Warning: This post is emotionally charged. If that bothers you, I don't really care. Thank you.
Recently people , including our dear Governor, who have been commenting on the news, in blogs and in articles, are saying some sad things about the activists, who've been speaking out against the build up. They think that people shouldn't get emotional at the public hearings. They feel it is disrespectful and unproductive.
If your land was being looked at, by the Department of Defense, as a site to be used as a firing range, wouldn't you be emotional? I'd be pissed off. I'm pissed off and it's not even my land. I'd be especially upset because it does not seem as if the Department of Defense has really looked in to using the land they already have. They keep saying they can't use their land, because it's a preserve , yet they'll put the hawksbill turtles, green sea turtles, and the spinner dolphins at risk so that they can park their big-a$$-nuclear-boat at Apra 63 days out of the year. The land in Pagat is a preserve. It preserves families. It preserves a latte site. It is the home to many plants and animals, that can't speak up to save their habitat. The Guam Raceway Park is also important, in my mind. It keeps our roads safe from the dangers of illegal drag racing. Many families visit the park on the weekends and it is also a venue for car shows. Wouldn't you want to preserve that?

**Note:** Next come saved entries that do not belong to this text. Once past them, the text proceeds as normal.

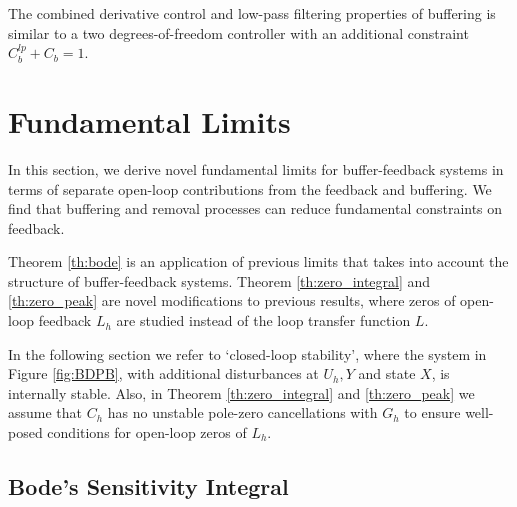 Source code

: \documentclass[letterpaper, 10 pt,  conference]{ieeeconf}  %
\begin{document}
The combined derivative control and low-pass filtering properties of buffering is similar to a two degrees-of-freedom controller \cite{ASTM08,SKOP05} with an additional constraint $C_b^{lp}+C_b=1$.

\section{Fundamental Limits}\label{sect:constraint} 

In this section, we derive novel fundamental limits for buffer-feedback systems in terms of separate open-loop contributions from the feedback and buffering. We find that buffering and removal processes can reduce fundamental constraints on feedback.

Theorem \ref{th:bode} is an application of previous limits \cite{DOYFT90} that takes into account the structure of buffer-feedback systems. Theorem \ref{th:zero_integral} and \ref{th:zero_peak} are novel modifications to previous results, where zeros of open-loop feedback $L_h$ are studied instead of the loop transfer function $L$.

In the following section we refer to `closed-loop stability', where the system in Figure \ref{fig:BDPB}, with additional disturbances at $U_h,Y$ and state $X$, is internally stable. Also, in Theorem \ref{th:zero_integral} and \ref{th:zero_peak} we assume that $C_h$ has no unstable pole-zero cancellations with $G_h$ to ensure well-posed conditions for open-loop zeros of $L_h$.

\subsection{Bode's Sensitivity Integral}
\end{document}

And what about our environment? For decades DOD has been pumping toxins in to our land and oceans. For years they've been attempting to clean it up, but to be honest with you, I think the only reason they attempt mitigation is because of agencies like EPA, Fish and Wildlife, and Department of Agriculture. The individual soldiers may care about the environment, in fact I'm friends with many who do, but in my opinion, DOD cares only about efficiency and convenience. We see many soldiers volunteer in the community. When I went with Nel on the extreme tree planting expedition, there were soldiers helping out. They, along with us, nearly got struck by lightning, only to plant a couple trees. And yet DOD will willingly take what those soldiers worked hard at preventing, soil erosion, and increase it by destroying mangroves. That doesn't upset you? And again, what about the turtles, dolphins and coral reef? U.S. laws dictates where the people of Guam can't fish, but those same laws don't prevent the military from wreaking havoc on an already strained eco system? This doesn't make you emotional?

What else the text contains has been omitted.